= Jing-Rebecca Li =

Applied mathematician

Jing-Rebecca Li is an applied mathematician known for her work on magnetic resonance imaging and Lyapunov equations. She is a researcher with the French Institute for Research in Computer Science and Automation (INRIA), at their Saclay research center.

==Education and career==
Li graduated from the University of Michigan in 1995 with highest distinction and honors in mathematics, after starting out at Michigan as a mechanical engineering student. She completed a Ph.D. in applied mathematics at the Massachusetts Institute of Technology in 2000. Her dissertation, Model reduction of large linear systems via low rank system Gramians, was supervised by Jacob K. White.

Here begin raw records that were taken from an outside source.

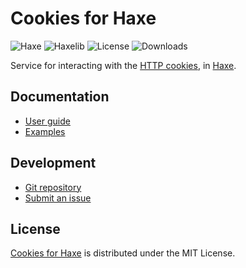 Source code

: # Cookies for Haxe
![Haxe](https://badgen.net/badge/haxe/%3E%3D4.3.0/green) ![Haxelib](https://badgen.net/haxelib/v/cookies) ![License](https://badgen.net/haxelib/license/cookies) ![Downloads](https://badgen.net/haxelib/d/cookies)

Service for interacting with the [HTTP cookies](https://developer.mozilla.org/docs/Web/HTTP/Cookies),
in [Haxe](https://haxe.org).

## Documentation
- [User guide](https://github.com/cedx/cookies.hx/wiki)
- [Examples](https://github.com/cedx/cookies.hx/tree/main/example)

## Development
- [Git repository](https://github.com/cedx/cookies.hx)
- [Submit an issue](https://github.com/cedx/cookies.hx/issues)

## License
[Cookies for Haxe](https://github.com/cedx/cookies.hx) is distributed under the MIT License.
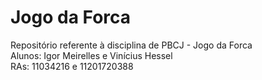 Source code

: # Jogo da Forca
Repositório referente à disciplina de PBCJ - Jogo da Forca<br/>
Alunos: Igor Meirelles e Vinícius Hessel<br/>
RAs: 11034216 e 11201720388
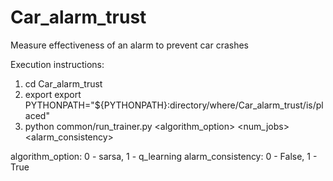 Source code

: # Car_alarm_trust
Measure effectiveness of an alarm to prevent car crashes

Execution instructions:

1) cd Car_alarm_trust
2) export export PYTHONPATH="${PYTHONPATH}:directory/where/Car_alarm_trust/is/placed"
3) python common/run_trainer.py <algorithm_option> <num_jobs> <alarm_consistency>

algorithm_option: 0 - sarsa, 1 - q_learning
alarm_consistency: 0 - False, 1 - True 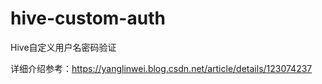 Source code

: # hive-custom-auth
Hive自定义用户名密码验证

详细介绍参考：https://yanglinwei.blog.csdn.net/article/details/123074237
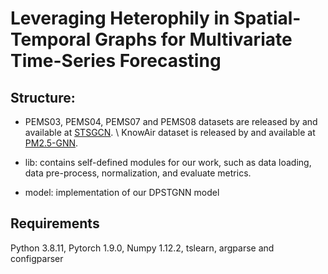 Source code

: # Leveraging Heterophily in Spatial-Temporal Graphs for Multivariate Time-Series Forecasting


## Structure:

* PEMS03, PEMS04, PEMS07 and PEMS08 datasets are released by and available at [STSGCN](https://github.com/Davidham3/STSGCN). \\ KnowAir dataset is released by and available at [PM2.5-GNN](https://github.com/shuowang-ai/PM2.5-GNN?tab=readme-ov-file#pm25-gnn).


* lib: contains self-defined modules for our work, such as data loading, data pre-process, normalization, and evaluate metrics.

* model: implementation of our DPSTGNN model


## Requirements

Python 3.8.11, Pytorch 1.9.0, Numpy 1.12.2, tslearn, argparse and configparser
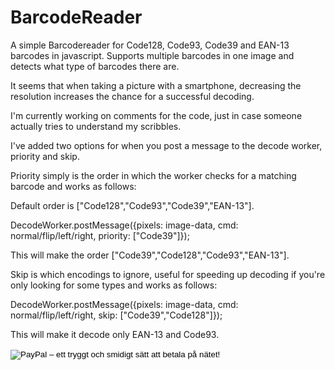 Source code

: BarcodeReader
=============

A simple Barcodereader for Code128, Code93, Code39 and EAN-13 barcodes in javascript.
Supports multiple barcodes in one image and detects what type of barcodes there are.

It seems that when taking a picture with a smartphone, decreasing the resolution increases the chance
for a successful decoding.

I'm currently working on comments for the code, just in case someone actually tries to understand
my scribbles.

I've added two options for when you post a message to the decode worker, priority and skip.

Priority simply is the order in which the worker checks for a matching barcode and works as follows:

Default order is ["Code128","Code93","Code39","EAN-13"].

DecodeWorker.postMessage({pixels: image-data, cmd: normal/flip/left/right, priority: ["Code39"]});

This will make the order ["Code39","Code128","Code93","EAN-13"].

Skip is which encodings to ignore, useful for speeding up decoding if you're only looking for some types and works as follows:

DecodeWorker.postMessage({pixels: image-data, cmd: normal/flip/left/right, skip: ["Code39","Code128"]});

This will make it decode only EAN-13 and Code93.

<form action="https://www.paypal.com/cgi-bin/webscr" method="post" target="_top">
<input type="hidden" name="cmd" value="_s-xclick">
<input type="hidden" name="hosted_button_id" value="G5G3LGA8QRA6S">
<input type="image" src="https://www.paypalobjects.com/sv_SE/SE/i/btn/btn_donateCC_LG.gif" border="0" name="submit" alt="PayPal – ett tryggt och smidigt sätt att betala på nätet!">
<img alt="" border="0" src="https://www.paypalobjects.com/sv_SE/i/scr/pixel.gif" width="1" height="1">
</form>

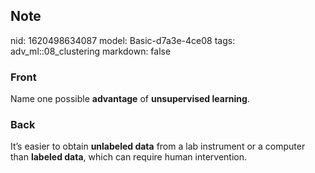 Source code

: ## Note
nid: 1620498634087
model: Basic-d7a3e-4ce08
tags: adv_ml::08_clustering
markdown: false

### Front
Name one possible <b>advantage</b> of <b>unsupervised learning</b>.

### Back
It’s easier to obtain <strong>unlabeled data</strong> from a lab
instrument or a computer than <strong>labeled data</strong>, which
can require human intervention.
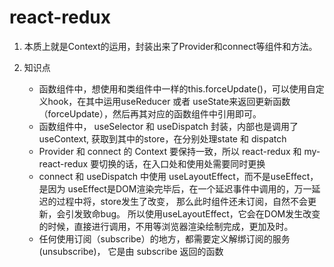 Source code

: # react-redux

1. 本质上就是Context的运用，封装出来了Provider和connect等组件和方法。

2. 知识点
    - 函数组件中，想使用和类组件中一样的this.forceUpdate()，可以使用自定义hook，在其中运用useReducer 或者 useState来返回更新函数（forceUpdate），然后再其对应的函数组件中引用即可。
    - 函数组件中， useSelector 和 useDispatch 封装，内部也是调用了useContext, 获取到其中的store，在分别处理state 和 dispatch
    - Provider 和 connect 的 Context 要保持一致，所以 react-redux 和 my-react-redux 要切换的话，在入口处和使用处需要同时更换
    - connect 和 useDispatch 中使用 useLayoutEffect，而不是useEffect，是因为 useEffect是DOM渲染完毕后，在一个延迟事件中调用的，万一延迟的过程中将，store发生了改变， 那么此时组件还未订阅，自然不会更新，会引发致命bug。 所以使用useLayoutEffect，它会在DOM发生改变的时候，直接进行调用，不用等浏览器渲染绘制完成，更加及时。
    - 任何使用订阅（subscribe）的地方，都需要定义解绑订阅的服务(unsubscribe)， 它是由 subscribe 返回的函数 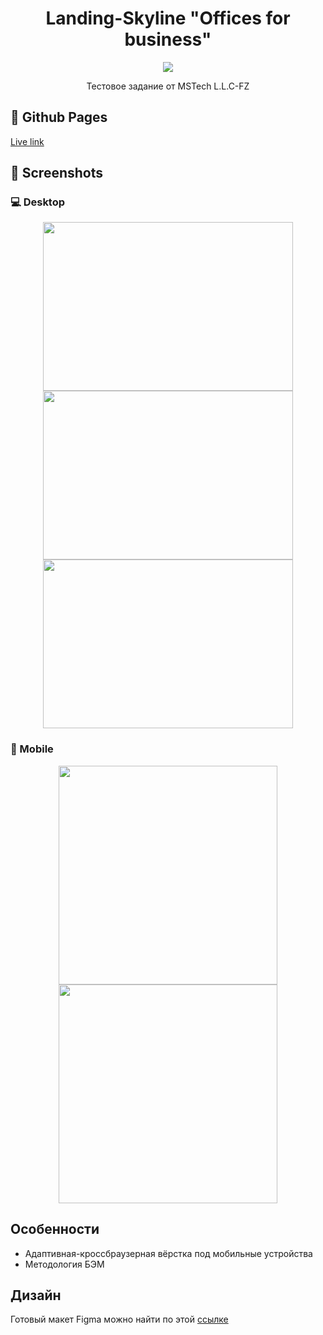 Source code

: <h1 align="center">Landing-Skyline "Offices for business"</h1>

<p align="center">
    <a href="https://skillicons.dev">
        <img src="https://skillicons.dev/icons?i=html,css,js" />
    </a>
</p>

<p align="center">Тестовое задание от MSTech L.L.C-FZ</p>

## 🔗 Github Pages

[Live link](https://alpha3625.github.io/landing-skyline/)

## 📸 Screenshots

### 💻 Desktop
<div align="center">
    <img width="400px" height="270px" src="https://github.com/user-attachments/assets/8857e7cc-f07f-4811-b0e8-cb34c2c41473"/>
    <img width="400px" height="270px" src="https://github.com/user-attachments/assets/d681fb19-5d04-4f30-8cc5-5363db542349"/>
</div>
<div align="center">
    <img width="400px" height="270px" src="https://github.com/user-attachments/assets/86e9f76f-8b99-46f6-86bd-40688f1f06c1"/>
</div>

### 📱 Mobile
<div align="center">
    <img height="350px" src="https://github.com/user-attachments/assets/aa127bc9-abbd-4014-8737-0afc25c27743"/>
    <img height="350px" src="https://github.com/user-attachments/assets/0bd1acc3-bee5-4c9f-93ea-e484f99e93f2"/>
</div>

## Особенности
- Адаптивная-кроссбраузерная вёрстка под мобильные устройства
- Методология БЭМ

## Дизайн
Готовый макет Figma можно найти по этой [ссылке](https://www.figma.com/design/WWjwbf2xzFpFJMyItvWUce/%D0%BC%D0%B0%D0%BA%D0%B5%D1%82?node-id=65-571&t=UMVn15YqxmOtKTmp-0)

She was a postdoctoral researcher at the Courant Institute of Mathematical Sciences from 2000 to 2003, and earned a habilitation at Paris-Sud University in 2013. She has been a research scientist with INRIA since 2003.

==Recognition==
As an undergraduate, Li won the 1994 Alice T. Schafer Prize for Excellence in Mathematics by an Undergraduate Women, given by the Association for Women in Mathematics.

In 2001, Li was one of the second prize winners of the Leslie Fox Prize for Numerical Analysis. Li won the Alston S. Householder Prize, a triennial award for the best dissertation in numerical linear algebra, in 2002.

A 2002 paper of Li, "Low-rank solution of Lyapunov equations" (with Jacob White) was selected in 2004 by SIAM Review for their "SIGEST" collection of papers "chosen on the basis of exceptional interest to the entire SIAM community".